It's a fact.
A Fact might be "We Build, You Tax".
Feel free to post the GOP plan for comprehensive infrastructure repair.
FRANKFORT, Ky. — U.S. Sen. Rand Paul offered President Barack Obama an alternative plan Thursday for making needed repairs to the nation's infrastructure, including replacing aging bridges like those along Kentucky's northern border.
Paul flew with Obama aboard Air Force One on Thursday afternoon to Cincinnati where the president focused attention on the aging Brent Spence bridge across the Ohio River and promoted his $447 billion jobs plan that includes money to repair bridges, highways and other infrastructure.
Obama's plan has received a cool reception from Republican leaders, including House Speaker John Boehner of Ohio and Senate Republican Leader Mitch McConnell of Kentucky whose states are connected by the double-decker Brent Spence Bridge that opened in 1963.
Paul said that's why he wanted to offer Obama his alternative proposal to prioritize road and bridge projects and to pay for them with an emergency bridge fund that would use money previously set aside for projects that Paul considers unnecessary.
"From my point of view, I think this is a smaller, more narrow proposal, and it stands a better chance than a broader proposal," Paul said after what he described as a "very cordial" discussion with the president.

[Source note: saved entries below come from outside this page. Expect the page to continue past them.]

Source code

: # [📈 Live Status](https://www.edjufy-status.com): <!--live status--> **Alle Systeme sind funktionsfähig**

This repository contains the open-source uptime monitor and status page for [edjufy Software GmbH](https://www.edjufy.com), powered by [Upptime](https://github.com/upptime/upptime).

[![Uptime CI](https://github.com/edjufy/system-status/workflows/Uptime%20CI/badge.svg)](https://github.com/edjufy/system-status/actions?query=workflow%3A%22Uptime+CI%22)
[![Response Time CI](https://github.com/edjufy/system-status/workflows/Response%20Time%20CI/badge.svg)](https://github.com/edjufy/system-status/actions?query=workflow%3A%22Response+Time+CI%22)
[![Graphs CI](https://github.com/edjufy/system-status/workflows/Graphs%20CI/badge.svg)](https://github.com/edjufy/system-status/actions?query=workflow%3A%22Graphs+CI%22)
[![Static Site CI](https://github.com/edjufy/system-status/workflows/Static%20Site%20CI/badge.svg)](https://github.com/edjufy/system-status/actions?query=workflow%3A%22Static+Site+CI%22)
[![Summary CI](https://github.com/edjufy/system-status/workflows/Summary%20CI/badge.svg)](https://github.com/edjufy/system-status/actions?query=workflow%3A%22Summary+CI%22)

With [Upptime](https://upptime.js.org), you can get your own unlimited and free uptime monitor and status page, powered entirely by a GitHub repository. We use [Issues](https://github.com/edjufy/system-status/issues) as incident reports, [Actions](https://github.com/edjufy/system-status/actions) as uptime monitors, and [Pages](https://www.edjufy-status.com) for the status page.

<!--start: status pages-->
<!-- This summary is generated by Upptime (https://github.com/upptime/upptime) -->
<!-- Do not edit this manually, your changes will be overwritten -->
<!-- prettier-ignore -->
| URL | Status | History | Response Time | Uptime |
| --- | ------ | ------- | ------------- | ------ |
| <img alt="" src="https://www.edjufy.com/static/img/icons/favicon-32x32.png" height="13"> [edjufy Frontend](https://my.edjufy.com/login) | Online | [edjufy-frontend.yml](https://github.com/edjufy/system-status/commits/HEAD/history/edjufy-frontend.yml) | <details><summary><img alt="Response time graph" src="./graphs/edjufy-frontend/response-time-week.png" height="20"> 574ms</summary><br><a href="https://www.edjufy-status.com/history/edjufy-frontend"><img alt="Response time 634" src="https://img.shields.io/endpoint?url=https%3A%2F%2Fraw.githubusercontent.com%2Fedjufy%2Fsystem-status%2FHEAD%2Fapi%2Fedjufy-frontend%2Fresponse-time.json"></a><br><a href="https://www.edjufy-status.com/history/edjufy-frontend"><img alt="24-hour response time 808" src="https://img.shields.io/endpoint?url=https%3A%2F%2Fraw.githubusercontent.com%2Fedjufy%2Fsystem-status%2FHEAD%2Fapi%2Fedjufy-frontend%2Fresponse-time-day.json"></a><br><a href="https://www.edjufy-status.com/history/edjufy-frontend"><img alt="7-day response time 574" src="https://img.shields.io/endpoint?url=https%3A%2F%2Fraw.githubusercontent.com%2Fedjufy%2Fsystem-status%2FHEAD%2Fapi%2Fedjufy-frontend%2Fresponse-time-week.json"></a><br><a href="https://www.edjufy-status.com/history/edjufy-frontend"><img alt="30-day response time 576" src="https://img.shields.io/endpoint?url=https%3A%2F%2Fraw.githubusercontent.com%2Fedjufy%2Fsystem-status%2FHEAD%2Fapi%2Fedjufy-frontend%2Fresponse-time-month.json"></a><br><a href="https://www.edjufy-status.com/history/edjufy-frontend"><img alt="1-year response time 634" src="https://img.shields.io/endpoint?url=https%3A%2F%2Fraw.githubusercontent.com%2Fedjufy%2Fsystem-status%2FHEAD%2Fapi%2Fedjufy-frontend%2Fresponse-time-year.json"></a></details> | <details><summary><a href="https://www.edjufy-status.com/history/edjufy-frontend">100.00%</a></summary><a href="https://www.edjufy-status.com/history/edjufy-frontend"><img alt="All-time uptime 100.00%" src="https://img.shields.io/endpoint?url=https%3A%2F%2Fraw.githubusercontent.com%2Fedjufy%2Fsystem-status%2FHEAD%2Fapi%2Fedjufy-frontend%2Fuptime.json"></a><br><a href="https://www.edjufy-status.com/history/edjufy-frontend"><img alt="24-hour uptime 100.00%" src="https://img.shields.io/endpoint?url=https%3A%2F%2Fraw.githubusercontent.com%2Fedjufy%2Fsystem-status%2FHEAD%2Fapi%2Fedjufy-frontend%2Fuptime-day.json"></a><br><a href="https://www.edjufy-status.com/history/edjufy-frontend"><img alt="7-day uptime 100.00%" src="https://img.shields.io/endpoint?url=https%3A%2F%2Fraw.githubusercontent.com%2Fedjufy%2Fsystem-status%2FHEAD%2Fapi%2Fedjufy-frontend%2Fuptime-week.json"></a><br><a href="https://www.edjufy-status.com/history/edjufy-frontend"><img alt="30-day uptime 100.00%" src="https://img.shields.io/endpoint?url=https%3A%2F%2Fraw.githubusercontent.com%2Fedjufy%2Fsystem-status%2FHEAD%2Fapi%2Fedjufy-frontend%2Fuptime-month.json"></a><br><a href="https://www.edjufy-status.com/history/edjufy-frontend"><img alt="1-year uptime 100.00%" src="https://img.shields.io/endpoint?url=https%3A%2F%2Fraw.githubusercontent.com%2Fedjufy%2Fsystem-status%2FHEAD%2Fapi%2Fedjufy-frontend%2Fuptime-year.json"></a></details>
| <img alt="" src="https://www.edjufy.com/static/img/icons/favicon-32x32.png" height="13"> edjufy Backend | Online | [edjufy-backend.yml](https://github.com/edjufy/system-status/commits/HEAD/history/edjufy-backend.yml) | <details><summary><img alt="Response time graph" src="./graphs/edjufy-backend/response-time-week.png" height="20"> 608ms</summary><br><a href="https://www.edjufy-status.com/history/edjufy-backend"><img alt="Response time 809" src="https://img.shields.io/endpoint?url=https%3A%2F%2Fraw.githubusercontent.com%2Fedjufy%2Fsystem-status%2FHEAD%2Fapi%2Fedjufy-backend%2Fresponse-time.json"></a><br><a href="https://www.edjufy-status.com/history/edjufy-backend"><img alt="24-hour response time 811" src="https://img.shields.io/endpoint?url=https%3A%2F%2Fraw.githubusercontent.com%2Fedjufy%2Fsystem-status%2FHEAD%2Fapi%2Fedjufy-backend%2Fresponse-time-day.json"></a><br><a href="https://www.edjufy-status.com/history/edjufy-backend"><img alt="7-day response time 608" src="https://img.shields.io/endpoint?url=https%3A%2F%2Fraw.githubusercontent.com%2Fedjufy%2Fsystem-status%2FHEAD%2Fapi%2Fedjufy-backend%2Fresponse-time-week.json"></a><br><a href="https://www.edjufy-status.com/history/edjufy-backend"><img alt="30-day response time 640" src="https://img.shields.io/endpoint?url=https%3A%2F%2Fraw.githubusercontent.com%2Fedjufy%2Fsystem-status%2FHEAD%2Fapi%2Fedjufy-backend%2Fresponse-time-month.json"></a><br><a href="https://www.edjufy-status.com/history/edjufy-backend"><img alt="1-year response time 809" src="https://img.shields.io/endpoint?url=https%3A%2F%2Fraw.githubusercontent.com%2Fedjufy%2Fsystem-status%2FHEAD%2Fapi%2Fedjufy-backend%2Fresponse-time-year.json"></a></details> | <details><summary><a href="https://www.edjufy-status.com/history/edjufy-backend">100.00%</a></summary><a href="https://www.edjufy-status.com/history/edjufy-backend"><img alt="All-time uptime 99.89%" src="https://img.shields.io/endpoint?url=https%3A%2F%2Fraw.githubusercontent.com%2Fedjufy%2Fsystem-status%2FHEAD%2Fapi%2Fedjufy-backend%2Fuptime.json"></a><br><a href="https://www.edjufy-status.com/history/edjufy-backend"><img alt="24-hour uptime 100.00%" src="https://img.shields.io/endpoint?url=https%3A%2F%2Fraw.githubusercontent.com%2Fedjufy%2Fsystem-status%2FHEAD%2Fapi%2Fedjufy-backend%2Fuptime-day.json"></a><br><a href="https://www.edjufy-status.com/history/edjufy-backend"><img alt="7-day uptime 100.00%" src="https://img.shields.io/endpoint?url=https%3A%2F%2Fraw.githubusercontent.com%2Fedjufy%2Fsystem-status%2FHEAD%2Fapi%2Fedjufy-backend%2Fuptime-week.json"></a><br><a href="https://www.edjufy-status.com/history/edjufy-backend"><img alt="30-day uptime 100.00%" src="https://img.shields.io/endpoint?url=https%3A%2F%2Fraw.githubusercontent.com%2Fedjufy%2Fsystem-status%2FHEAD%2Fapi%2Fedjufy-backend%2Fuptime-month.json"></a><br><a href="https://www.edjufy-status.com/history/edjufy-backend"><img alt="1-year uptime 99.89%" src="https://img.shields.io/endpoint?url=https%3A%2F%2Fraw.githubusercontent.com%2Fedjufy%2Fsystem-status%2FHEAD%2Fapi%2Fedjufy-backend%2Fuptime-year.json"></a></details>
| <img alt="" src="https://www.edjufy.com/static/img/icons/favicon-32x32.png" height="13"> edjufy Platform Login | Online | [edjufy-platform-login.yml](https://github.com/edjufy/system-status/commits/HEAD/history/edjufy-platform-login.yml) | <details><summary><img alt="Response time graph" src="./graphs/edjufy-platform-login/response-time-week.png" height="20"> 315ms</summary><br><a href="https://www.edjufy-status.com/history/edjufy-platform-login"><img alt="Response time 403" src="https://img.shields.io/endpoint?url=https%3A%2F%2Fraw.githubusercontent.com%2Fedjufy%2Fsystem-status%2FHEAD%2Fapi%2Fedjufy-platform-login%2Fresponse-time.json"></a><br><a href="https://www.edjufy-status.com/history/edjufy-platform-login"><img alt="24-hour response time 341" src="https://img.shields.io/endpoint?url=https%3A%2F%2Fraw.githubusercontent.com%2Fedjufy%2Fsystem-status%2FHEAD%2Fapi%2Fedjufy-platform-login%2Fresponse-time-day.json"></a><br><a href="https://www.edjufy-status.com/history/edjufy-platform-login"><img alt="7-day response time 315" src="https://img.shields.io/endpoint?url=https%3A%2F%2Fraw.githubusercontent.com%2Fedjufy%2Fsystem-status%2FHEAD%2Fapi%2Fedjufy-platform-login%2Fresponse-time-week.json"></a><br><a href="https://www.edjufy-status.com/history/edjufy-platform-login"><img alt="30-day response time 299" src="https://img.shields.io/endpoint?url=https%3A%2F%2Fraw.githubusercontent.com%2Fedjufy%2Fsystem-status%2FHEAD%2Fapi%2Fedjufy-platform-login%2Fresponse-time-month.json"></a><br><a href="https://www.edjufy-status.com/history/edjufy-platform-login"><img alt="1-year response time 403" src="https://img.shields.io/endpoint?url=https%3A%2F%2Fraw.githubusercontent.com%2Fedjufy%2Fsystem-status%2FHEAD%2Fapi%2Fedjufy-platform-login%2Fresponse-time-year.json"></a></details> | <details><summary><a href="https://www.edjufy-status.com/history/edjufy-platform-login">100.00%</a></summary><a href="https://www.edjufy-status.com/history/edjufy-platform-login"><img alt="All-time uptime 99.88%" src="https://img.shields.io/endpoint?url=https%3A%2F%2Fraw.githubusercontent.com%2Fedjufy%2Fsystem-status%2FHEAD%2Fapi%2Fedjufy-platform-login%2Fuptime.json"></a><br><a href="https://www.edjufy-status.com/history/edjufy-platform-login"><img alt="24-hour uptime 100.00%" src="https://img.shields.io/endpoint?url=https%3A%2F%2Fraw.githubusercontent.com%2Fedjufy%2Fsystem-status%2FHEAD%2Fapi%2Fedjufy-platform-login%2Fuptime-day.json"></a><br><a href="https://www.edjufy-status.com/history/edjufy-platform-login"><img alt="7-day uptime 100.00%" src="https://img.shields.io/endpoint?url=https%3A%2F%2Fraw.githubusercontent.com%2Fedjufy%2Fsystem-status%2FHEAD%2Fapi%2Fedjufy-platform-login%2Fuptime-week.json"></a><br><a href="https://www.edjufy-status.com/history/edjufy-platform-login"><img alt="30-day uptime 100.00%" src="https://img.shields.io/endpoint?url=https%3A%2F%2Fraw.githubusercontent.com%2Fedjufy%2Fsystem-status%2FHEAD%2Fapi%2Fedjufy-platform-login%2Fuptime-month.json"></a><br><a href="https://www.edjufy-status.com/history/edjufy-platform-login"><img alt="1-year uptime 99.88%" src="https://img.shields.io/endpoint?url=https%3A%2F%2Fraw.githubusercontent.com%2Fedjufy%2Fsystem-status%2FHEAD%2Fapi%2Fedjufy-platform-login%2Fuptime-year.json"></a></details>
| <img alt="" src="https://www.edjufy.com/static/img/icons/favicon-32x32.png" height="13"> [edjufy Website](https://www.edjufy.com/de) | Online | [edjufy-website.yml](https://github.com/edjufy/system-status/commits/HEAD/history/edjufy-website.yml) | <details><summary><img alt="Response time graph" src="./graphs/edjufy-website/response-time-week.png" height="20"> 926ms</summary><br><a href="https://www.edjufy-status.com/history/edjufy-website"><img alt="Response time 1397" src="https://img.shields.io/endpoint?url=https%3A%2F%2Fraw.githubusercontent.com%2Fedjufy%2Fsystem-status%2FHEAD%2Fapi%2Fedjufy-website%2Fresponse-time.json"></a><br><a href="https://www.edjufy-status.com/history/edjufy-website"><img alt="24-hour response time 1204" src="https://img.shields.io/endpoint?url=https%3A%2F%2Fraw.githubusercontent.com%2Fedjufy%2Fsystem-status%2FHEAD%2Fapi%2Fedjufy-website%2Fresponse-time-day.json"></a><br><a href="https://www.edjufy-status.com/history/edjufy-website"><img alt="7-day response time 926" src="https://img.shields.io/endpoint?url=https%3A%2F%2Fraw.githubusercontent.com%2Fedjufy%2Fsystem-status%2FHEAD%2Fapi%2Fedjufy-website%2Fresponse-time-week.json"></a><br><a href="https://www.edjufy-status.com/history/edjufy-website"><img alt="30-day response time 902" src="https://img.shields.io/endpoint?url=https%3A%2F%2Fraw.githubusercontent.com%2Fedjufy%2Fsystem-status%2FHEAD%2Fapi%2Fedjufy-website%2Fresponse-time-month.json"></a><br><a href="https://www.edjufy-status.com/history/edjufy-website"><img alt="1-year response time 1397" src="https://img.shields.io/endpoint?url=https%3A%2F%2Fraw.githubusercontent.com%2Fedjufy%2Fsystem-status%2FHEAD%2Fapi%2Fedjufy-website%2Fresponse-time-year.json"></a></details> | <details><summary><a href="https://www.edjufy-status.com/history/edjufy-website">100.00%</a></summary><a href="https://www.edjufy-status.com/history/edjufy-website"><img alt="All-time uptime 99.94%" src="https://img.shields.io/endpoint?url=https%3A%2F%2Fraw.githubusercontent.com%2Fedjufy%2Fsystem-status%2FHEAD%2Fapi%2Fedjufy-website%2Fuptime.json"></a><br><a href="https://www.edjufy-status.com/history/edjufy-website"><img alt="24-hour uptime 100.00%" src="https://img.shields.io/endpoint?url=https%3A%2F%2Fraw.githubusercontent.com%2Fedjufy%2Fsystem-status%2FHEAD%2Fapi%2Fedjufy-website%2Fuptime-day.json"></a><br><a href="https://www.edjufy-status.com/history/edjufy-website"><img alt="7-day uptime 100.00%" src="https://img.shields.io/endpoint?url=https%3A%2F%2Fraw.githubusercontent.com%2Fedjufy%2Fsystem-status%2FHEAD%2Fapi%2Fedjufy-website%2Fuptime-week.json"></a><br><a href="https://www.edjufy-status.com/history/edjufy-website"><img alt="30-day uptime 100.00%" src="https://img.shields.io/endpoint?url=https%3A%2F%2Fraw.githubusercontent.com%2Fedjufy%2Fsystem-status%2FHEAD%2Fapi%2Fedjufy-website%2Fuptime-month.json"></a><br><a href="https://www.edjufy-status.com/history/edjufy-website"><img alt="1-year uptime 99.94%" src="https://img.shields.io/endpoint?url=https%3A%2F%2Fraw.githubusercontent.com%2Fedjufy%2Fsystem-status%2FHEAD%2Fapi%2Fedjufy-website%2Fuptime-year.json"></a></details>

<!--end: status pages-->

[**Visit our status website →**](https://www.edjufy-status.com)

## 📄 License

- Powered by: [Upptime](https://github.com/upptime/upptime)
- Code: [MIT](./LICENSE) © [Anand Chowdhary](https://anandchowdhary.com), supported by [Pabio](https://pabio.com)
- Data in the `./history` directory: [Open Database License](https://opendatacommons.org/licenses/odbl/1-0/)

"This bill truly is a way to begin doing this immediately," Paul said. "Everything else is completely grandstand. If the president agrees to help me with this, it could actually work. ... This actually would allow the highway administrator to prioritize bridge projects to immediately begin spending money on the ones that highway engineers say are deficient."
Paul's proposal would redirect funding for low-priority projects to make critically needed safety repairs to bridges like the Brent Spence between Kentucky and Ohio and Louisville's Sherman Minton Bridge across the Ohio River between Kentucky and Indiana.
The proposal calls for a nationwide priority list based on critical needs.
Read more: FRANKFORT, Ky.: Paul offers Obama alternative bridge repair plan | State | Kentucky.com
Still, Infrastructure Maintenance and Repair is more a State or Local Matter. Yes States do receive Federal Funding, and that is a part of the equation, but the burden does reside more at State and Local levels.